• **ABOUT THIS TASK**
What is needed here is an exact transcription of the entries that follow.

Data entries:
+-------+
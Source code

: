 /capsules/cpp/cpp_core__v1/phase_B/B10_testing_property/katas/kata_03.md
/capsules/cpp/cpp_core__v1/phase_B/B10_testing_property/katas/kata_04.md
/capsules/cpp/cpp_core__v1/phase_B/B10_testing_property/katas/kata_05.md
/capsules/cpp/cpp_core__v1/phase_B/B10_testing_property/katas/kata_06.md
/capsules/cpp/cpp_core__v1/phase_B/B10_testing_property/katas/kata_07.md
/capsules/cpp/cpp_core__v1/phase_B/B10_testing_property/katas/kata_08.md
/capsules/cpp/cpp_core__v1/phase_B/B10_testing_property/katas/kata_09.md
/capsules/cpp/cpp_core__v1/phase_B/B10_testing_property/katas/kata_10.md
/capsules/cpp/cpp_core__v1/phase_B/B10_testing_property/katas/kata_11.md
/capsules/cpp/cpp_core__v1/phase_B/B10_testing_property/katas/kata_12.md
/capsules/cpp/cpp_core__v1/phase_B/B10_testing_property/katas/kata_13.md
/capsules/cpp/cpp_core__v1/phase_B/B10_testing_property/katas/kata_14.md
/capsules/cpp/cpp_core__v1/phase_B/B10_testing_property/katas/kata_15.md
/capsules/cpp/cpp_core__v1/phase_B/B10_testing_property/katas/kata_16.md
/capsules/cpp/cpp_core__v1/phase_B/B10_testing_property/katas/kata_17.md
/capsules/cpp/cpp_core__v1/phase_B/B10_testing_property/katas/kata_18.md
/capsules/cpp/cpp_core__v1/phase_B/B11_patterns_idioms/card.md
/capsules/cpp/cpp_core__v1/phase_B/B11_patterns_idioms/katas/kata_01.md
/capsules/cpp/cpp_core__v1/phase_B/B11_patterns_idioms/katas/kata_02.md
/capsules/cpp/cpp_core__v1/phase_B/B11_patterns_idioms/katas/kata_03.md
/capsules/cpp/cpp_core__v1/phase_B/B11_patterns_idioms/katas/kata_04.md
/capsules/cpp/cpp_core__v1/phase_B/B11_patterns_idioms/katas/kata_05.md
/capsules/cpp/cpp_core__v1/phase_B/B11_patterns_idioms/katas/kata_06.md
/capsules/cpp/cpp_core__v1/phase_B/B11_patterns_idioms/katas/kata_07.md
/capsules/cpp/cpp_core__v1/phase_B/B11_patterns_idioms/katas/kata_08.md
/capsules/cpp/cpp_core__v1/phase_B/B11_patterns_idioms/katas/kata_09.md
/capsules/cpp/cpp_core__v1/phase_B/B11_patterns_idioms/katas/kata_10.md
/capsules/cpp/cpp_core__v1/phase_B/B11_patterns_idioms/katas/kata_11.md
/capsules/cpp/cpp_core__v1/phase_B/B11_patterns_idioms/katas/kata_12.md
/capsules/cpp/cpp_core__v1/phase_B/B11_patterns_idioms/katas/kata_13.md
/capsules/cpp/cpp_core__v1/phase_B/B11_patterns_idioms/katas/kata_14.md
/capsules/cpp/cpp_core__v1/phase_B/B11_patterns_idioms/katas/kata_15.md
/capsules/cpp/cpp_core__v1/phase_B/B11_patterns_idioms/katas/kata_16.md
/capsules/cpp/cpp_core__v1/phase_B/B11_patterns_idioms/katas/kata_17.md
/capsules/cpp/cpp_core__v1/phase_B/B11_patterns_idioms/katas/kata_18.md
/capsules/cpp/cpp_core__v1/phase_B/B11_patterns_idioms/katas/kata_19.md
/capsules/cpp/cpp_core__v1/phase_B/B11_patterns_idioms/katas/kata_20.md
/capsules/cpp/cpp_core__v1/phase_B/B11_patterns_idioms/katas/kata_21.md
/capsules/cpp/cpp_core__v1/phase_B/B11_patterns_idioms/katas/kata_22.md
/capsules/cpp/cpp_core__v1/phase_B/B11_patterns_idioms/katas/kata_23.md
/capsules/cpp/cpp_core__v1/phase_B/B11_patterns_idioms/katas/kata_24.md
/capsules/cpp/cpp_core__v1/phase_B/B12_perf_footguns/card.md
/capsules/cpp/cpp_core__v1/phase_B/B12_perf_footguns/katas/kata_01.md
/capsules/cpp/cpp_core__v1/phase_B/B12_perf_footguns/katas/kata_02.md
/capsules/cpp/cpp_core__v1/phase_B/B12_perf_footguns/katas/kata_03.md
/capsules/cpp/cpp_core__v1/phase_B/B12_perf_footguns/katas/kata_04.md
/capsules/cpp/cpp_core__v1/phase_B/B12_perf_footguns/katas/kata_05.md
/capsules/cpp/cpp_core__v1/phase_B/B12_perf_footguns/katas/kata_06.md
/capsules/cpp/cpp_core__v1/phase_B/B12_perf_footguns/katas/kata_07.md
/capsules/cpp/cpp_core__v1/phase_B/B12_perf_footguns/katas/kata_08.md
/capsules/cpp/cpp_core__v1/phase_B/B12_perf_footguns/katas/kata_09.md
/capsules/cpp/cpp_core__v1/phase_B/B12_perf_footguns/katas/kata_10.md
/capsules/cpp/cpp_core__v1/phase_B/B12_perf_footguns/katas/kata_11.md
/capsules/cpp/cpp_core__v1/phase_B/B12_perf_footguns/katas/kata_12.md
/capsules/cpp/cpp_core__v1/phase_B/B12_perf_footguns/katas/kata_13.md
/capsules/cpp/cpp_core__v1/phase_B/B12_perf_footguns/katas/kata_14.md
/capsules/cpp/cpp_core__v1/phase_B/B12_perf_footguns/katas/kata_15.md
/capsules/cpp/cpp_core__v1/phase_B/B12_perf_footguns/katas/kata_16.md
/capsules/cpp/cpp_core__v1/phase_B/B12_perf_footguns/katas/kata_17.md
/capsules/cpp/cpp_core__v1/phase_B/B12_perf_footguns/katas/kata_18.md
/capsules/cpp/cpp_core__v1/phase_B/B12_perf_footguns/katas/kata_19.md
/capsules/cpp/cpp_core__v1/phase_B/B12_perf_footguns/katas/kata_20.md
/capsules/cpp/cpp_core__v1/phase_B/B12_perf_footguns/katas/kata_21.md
+-------+
• **EXERCISE ANSWER**
Source code

: /capsules/cpp/cpp_core__v1/phase_B/B10_testing_property/katas/kata_03.md
/capsules/cpp/cpp_core__v1/phase_B/B10_testing_property/katas/kata_04.md
/capsules/cpp/cpp_core__v1/phase_B/B10_testing_property/katas/kata_05.md
/capsules/cpp/cpp_core__v1/phase_B/B10_testing_property/katas/kata_06.md
/capsules/cpp/cpp_core__v1/phase_B/B10_testing_property/katas/kata_07.md
/capsules/cpp/cpp_core__v1/phase_B/B10_testing_property/katas/kata_08.md
/capsules/cpp/cpp_core__v1/phase_B/B10_testing_property/katas/kata_09.md
/capsules/cpp/cpp_core__v1/phase_B/B10_testing_property/katas/kata_10.md
/capsules/cpp/cpp_core__v1/phase_B/B10_testing_property/katas/kata_11.md
/capsules/cpp/cpp_core__v1/phase_B/B10_testing_property/katas/kata_12.md
/capsules/cpp/cpp_core__v1/phase_B/B10_testing_property/katas/kata_13.md
/capsules/cpp/cpp_core__v1/phase_B/B10_testing_property/katas/kata_14.md
/capsules/cpp/cpp_core__v1/phase_B/B10_testing_property/katas/kata_15.md
/capsules/cpp/cpp_core__v1/phase_B/B10_testing_property/katas/kata_16.md
/capsules/cpp/cpp_core__v1/phase_B/B10_testing_property/katas/kata_17.md
/capsules/cpp/cpp_core__v1/phase_B/B10_testing_property/katas/kata_18.md
/capsules/cpp/cpp_core__v1/phase_B/B11_patterns_idioms/card.md
/capsules/cpp/cpp_core__v1/phase_B/B11_patterns_idioms/katas/kata_01.md
/capsules/cpp/cpp_core__v1/phase_B/B11_patterns_idioms/katas/kata_02.md
/capsules/cpp/cpp_core__v1/phase_B/B11_patterns_idioms/katas/kata_03.md
/capsules/cpp/cpp_core__v1/phase_B/B11_patterns_idioms/katas/kata_04.md
/capsules/cpp/cpp_core__v1/phase_B/B11_patterns_idioms/katas/kata_05.md
/capsules/cpp/cpp_core__v1/phase_B/B11_patterns_idioms/katas/kata_06.md
/capsules/cpp/cpp_core__v1/phase_B/B11_patterns_idioms/katas/kata_07.md
/capsules/cpp/cpp_core__v1/phase_B/B11_patterns_idioms/katas/kata_08.md
/capsules/cpp/cpp_core__v1/phase_B/B11_patterns_idioms/katas/kata_09.md
/capsules/cpp/cpp_core__v1/phase_B/B11_patterns_idioms/katas/kata_10.md
/capsules/cpp/cpp_core__v1/phase_B/B11_patterns_idioms/katas/kata_11.md
/capsules/cpp/cpp_core__v1/phase_B/B11_patterns_idioms/katas/kata_12.md
/capsules/cpp/cpp_core__v1/phase_B/B11_patterns_idioms/katas/kata_13.md
/capsules/cpp/cpp_core__v1/phase_B/B11_patterns_idioms/katas/kata_14.md
/capsules/cpp/cpp_core__v1/phase_B/B11_patterns_idioms/katas/kata_15.md
/capsules/cpp/cpp_core__v1/phase_B/B11_patterns_idioms/katas/kata_16.md
/capsules/cpp/cpp_core__v1/phase_B/B11_patterns_idioms/katas/kata_17.md
/capsules/cpp/cpp_core__v1/phase_B/B11_patterns_idioms/katas/kata_18.md
/capsules/cpp/cpp_core__v1/phase_B/B11_patterns_idioms/katas/kata_19.md
/capsules/cpp/cpp_core__v1/phase_B/B11_patterns_idioms/katas/kata_20.md
/capsules/cpp/cpp_core__v1/phase_B/B11_patterns_idioms/katas/kata_21.md
/capsules/cpp/cpp_core__v1/phase_B/B11_patterns_idioms/katas/kata_22.md
/capsules/cpp/cpp_core__v1/phase_B/B11_patterns_idioms/katas/kata_23.md
/capsules/cpp/cpp_core__v1/phase_B/B11_patterns_idioms/katas/kata_24.md
/capsules/cpp/cpp_core__v1/phase_B/B12_perf_footguns/card.md
/capsules/cpp/cpp_core__v1/phase_B/B12_perf_footguns/katas/kata_01.md
/capsules/cpp/cpp_core__v1/phase_B/B12_perf_footguns/katas/kata_02.md
/capsules/cpp/cpp_core__v1/phase_B/B12_perf_footguns/katas/kata_03.md
/capsules/cpp/cpp_core__v1/phase_B/B12_perf_footguns/katas/kata_04.md
/capsules/cpp/cpp_core__v1/phase_B/B12_perf_footguns/katas/kata_05.md
/capsules/cpp/cpp_core__v1/phase_B/B12_perf_footguns/katas/kata_06.md
/capsules/cpp/cpp_core__v1/phase_B/B12_perf_footguns/katas/kata_07.md
/capsules/cpp/cpp_core__v1/phase_B/B12_perf_footguns/katas/kata_08.md
/capsules/cpp/cpp_core__v1/phase_B/B12_perf_footguns/katas/kata_09.md
/capsules/cpp/cpp_core__v1/phase_B/B12_perf_footguns/katas/kata_10.md
/capsules/cpp/cpp_core__v1/phase_B/B12_perf_footguns/katas/kata_11.md
/capsules/cpp/cpp_core__v1/phase_B/B12_perf_footguns/katas/kata_12.md
/capsules/cpp/cpp_core__v1/phase_B/B12_perf_footguns/katas/kata_13.md
/capsules/cpp/cpp_core__v1/phase_B/B12_perf_footguns/katas/kata_14.md
/capsules/cpp/cpp_core__v1/phase_B/B12_perf_footguns/katas/kata_15.md
/capsules/cpp/cpp_core__v1/phase_B/B12_perf_footguns/katas/kata_16.md
/capsules/cpp/cpp_core__v1/phase_B/B12_perf_footguns/katas/kata_17.md
/capsules/cpp/cpp_core__v1/phase_B/B12_perf_footguns/katas/kata_18.md
/capsules/cpp/cpp_core__v1/phase_B/B12_perf_footguns/katas/kata_19.md
/capsules/cpp/cpp_core__v1/phase_B/B12_perf_footguns/katas/kata_20.md
/capsules/cpp/cpp_core__v1/phase_B/B12_perf_footguns/katas/kata_21.md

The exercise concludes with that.